Week 1: dropout vs reducing network?

It is an interesting point. At a high level, what you are saying must be correct. I do not really know the definitive answer, but if people as smart as Geoff Hinton, Yann LeCun and Andrew Ng think that dropout is a useful concept, then there must be more subtleties here. Maybe you would find some comment on this point in the original paper from Prof Hinton’s group which introduces dropout.

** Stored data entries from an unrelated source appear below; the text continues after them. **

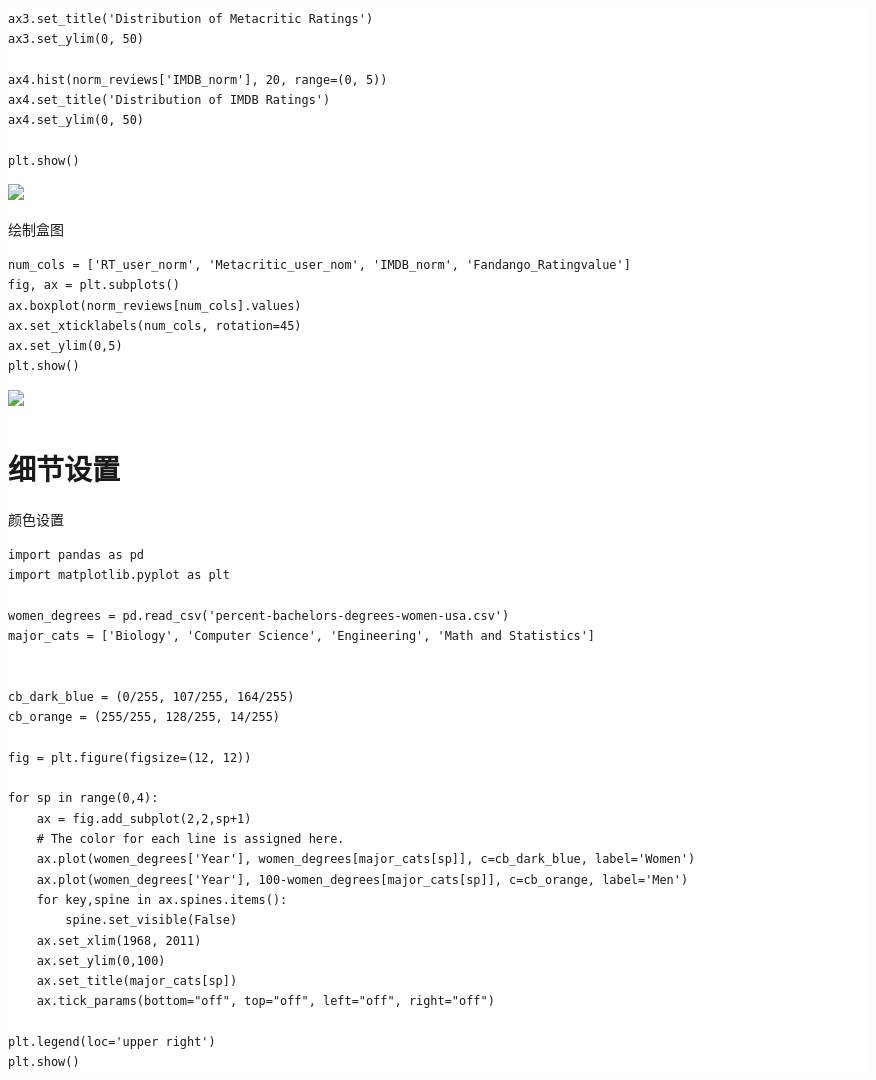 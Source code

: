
 ```
ax3.set_title('Distribution of Metacritic Ratings')
ax3.set_ylim(0, 50)

ax4.hist(norm_reviews['IMDB_norm'], 20, range=(0, 5))
ax4.set_title('Distribution of IMDB Ratings')
ax4.set_ylim(0, 50)

plt.show()
```

![](https://ws3.sinaimg.cn/large/006tNc79gy1fm4x4yjas6j30dw0dejrf.jpg)

绘制盒图

```
num_cols = ['RT_user_norm', 'Metacritic_user_nom', 'IMDB_norm', 'Fandango_Ratingvalue']
fig, ax = plt.subplots()
ax.boxplot(norm_reviews[num_cols].values)
ax.set_xticklabels(num_cols, rotation=45)
ax.set_ylim(0,5)
plt.show()
```

![](https://ws2.sinaimg.cn/large/006tNc79gy1fm4x5k42o9j30a6097glk.jpg)

# 细节设置

颜色设置

```
import pandas as pd
import matplotlib.pyplot as plt

women_degrees = pd.read_csv('percent-bachelors-degrees-women-usa.csv')
major_cats = ['Biology', 'Computer Science', 'Engineering', 'Math and Statistics']


cb_dark_blue = (0/255, 107/255, 164/255)
cb_orange = (255/255, 128/255, 14/255)

fig = plt.figure(figsize=(12, 12))

for sp in range(0,4):
    ax = fig.add_subplot(2,2,sp+1)
    # The color for each line is assigned here.
    ax.plot(women_degrees['Year'], women_degrees[major_cats[sp]], c=cb_dark_blue, label='Women')
    ax.plot(women_degrees['Year'], 100-women_degrees[major_cats[sp]], c=cb_orange, label='Men')
    for key,spine in ax.spines.items():
        spine.set_visible(False)
    ax.set_xlim(1968, 2011)
    ax.set_ylim(0,100)
    ax.set_title(major_cats[sp])
    ax.tick_params(bottom="off", top="off", left="off", right="off")

plt.legend(loc='upper right')
plt.show()
```
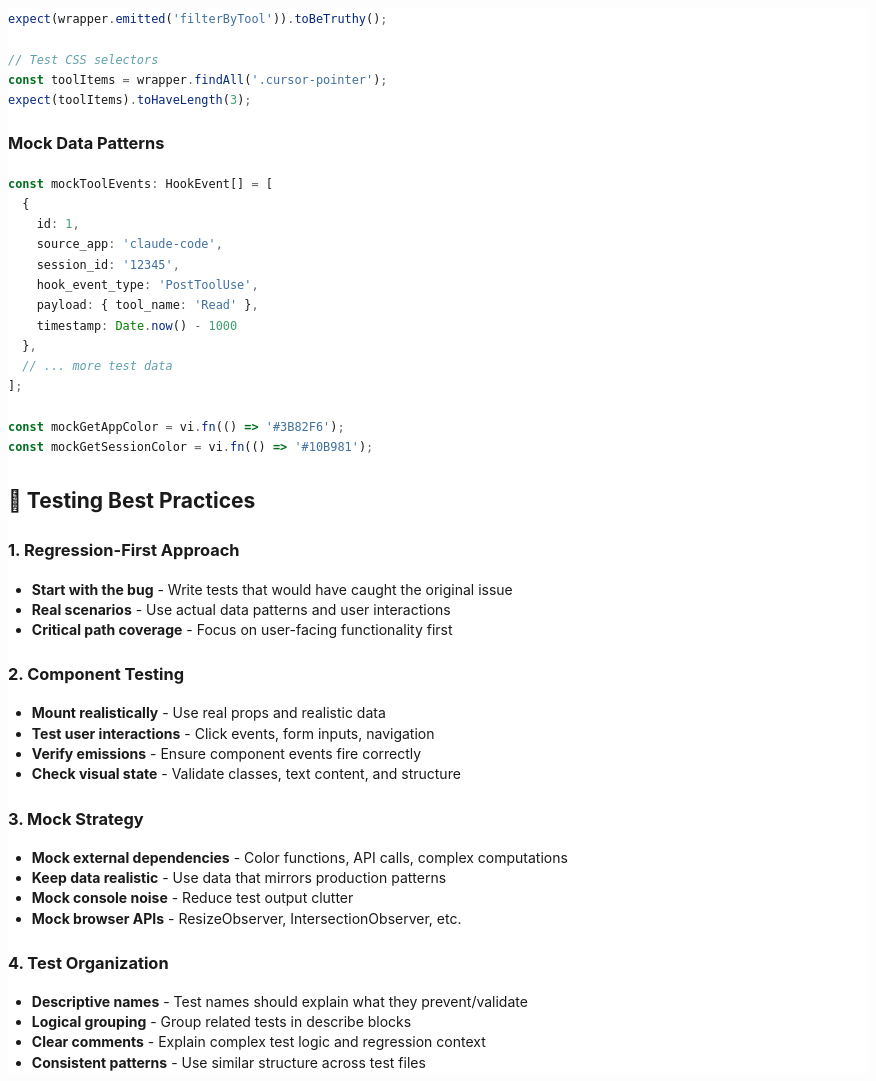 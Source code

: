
 ```typescript
expect(wrapper.emitted('filterByTool')).toBeTruthy();

// Test CSS selectors
const toolItems = wrapper.findAll('.cursor-pointer');
expect(toolItems).toHaveLength(3);
```

### Mock Data Patterns
```typescript
const mockToolEvents: HookEvent[] = [
  {
    id: 1,
    source_app: 'claude-code',
    session_id: '12345',
    hook_event_type: 'PostToolUse',
    payload: { tool_name: 'Read' },
    timestamp: Date.now() - 1000
  },
  // ... more test data
];

const mockGetAppColor = vi.fn(() => '#3B82F6');
const mockGetSessionColor = vi.fn(() => '#10B981');
```

## 🎯 Testing Best Practices

### 1. Regression-First Approach
- **Start with the bug** - Write tests that would have caught the original issue
- **Real scenarios** - Use actual data patterns and user interactions
- **Critical path coverage** - Focus on user-facing functionality first

### 2. Component Testing
- **Mount realistically** - Use real props and realistic data
- **Test user interactions** - Click events, form inputs, navigation
- **Verify emissions** - Ensure component events fire correctly
- **Check visual state** - Validate classes, text content, and structure

### 3. Mock Strategy
- **Mock external dependencies** - Color functions, API calls, complex computations
- **Keep data realistic** - Use data that mirrors production patterns
- **Mock console noise** - Reduce test output clutter
- **Mock browser APIs** - ResizeObserver, IntersectionObserver, etc.

### 4. Test Organization
- **Descriptive names** - Test names should explain what they prevent/validate
- **Logical grouping** - Group related tests in describe blocks
- **Clear comments** - Explain complex test logic and regression context
- **Consistent patterns** - Use similar structure across test files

Here is my guess about regularization in general: it’s just easier to tune than trying to tune the architecture of your network. If you think about it, there are lots of ways you can change the architecture of your network: you can add or subtract layers and you can add or subtract neurons from any of the various layers. That’s a lot of degrees of freedom and hence a large search space to explore. Maybe it’s simpler just to make your network a bit bigger than you really need (“overkill”) and then just “dial in” a bit of regularization to damp down the overfitting (high variance) that may result. E.g. in the case of L2 regularization, you only have to do a binary search on one hyperparameter \lambda. In the case of dropout, it’s a little more complex in that you have to choose which layers to apply dropout and you could even use different keep_prob values at different layers. But the point is that you still have fewer “knobs to turn” and maybe that saves work overall. That’s just my guess not based on any actual knowledge :nerd_face:.

Or to state my conjecture in the same terms in which you asked the question: maybe tuning the size of the network is not easier. It may be conceptually simpler, but in practice it’s not actually easier to execute. Regularization is actually the easier path to achieve the desired balance between bias and variance.

Actually this seems like an instance in which the famous A. Einstein quote applies: “In theory, theory and practice are the same. In practice, they’re not.”

1 Like